Research Handbooks in Financial Law series
Edited by Matthias Haentjens and Bob Wessels
Chapter 11: Resolution of cross-border groups
Banks that are systemically important from a global perspective are, almost by definition and certainly in fact, comprised legally of a group of companies, the members of which operate in a large number of separate legal jurisdictions. The same is broadly true of banks which are systemically important on a regional basis. Even large national banks are likely to have some subsidiaries which operate in jurisdictions other than the one in which the parent company is incorporated.
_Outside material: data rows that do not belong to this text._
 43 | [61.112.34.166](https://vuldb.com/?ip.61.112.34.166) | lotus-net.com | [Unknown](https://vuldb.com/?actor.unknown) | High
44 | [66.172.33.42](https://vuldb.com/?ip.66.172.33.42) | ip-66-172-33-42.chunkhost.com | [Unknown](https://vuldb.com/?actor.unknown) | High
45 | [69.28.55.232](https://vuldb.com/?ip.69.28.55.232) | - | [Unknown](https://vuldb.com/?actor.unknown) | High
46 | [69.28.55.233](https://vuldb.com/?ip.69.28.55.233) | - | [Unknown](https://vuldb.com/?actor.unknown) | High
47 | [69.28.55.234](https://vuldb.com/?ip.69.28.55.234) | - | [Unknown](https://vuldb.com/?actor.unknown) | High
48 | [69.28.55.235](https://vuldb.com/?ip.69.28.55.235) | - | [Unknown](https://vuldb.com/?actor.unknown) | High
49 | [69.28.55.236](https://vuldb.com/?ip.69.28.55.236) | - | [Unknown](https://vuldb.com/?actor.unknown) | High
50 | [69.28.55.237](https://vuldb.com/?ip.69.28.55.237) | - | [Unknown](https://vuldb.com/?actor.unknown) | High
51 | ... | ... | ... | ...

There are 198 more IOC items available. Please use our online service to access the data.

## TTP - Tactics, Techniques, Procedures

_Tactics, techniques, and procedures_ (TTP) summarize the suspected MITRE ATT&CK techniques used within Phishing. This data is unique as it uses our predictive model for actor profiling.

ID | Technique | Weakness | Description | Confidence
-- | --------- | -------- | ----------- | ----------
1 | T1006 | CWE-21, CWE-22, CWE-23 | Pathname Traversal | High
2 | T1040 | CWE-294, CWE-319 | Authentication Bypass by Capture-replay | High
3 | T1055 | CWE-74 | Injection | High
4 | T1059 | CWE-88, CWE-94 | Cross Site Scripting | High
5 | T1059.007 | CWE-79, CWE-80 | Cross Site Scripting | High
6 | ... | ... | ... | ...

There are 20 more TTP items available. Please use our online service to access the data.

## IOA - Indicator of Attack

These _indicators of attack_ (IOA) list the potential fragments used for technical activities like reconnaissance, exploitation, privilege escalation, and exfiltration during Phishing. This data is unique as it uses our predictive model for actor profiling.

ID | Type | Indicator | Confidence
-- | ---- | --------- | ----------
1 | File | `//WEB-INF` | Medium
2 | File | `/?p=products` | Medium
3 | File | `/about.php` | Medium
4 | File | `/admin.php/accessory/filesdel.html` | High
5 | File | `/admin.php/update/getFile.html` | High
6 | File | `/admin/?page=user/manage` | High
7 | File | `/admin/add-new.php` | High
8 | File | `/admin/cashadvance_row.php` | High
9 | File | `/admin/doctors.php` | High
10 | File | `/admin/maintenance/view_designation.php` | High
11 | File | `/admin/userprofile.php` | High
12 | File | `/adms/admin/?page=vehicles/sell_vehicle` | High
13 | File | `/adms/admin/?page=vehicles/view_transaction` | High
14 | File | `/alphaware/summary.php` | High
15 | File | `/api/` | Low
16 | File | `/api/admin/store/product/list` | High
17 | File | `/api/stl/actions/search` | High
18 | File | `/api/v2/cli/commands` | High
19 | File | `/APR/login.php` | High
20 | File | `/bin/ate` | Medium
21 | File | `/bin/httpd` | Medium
It follows that mechanisms for the resolution of banks which pose the greatest risks to financial stability inevitably raise the question of how bank resolution operates in a cross-border context, that is, in circumstances where resolution authorities in more than one country are likely to have an interest in the overall resolution process and are endowed with jurisdiction over at least parts of that process. These problems do not go away – they become more complex in some ways – if the bank operates in some countries through branches rather than through subsidiaries with their own separate legal personality. The existence of assets and liabilities in a country will give that country’s resolution authorities a natural interest in whether those assets will be used to meet in-country liabilities and, in general, how those liabilities are to be met. The number of global systemically important banks is small. The Financial Stability Board identified just 29 such banks in 2013.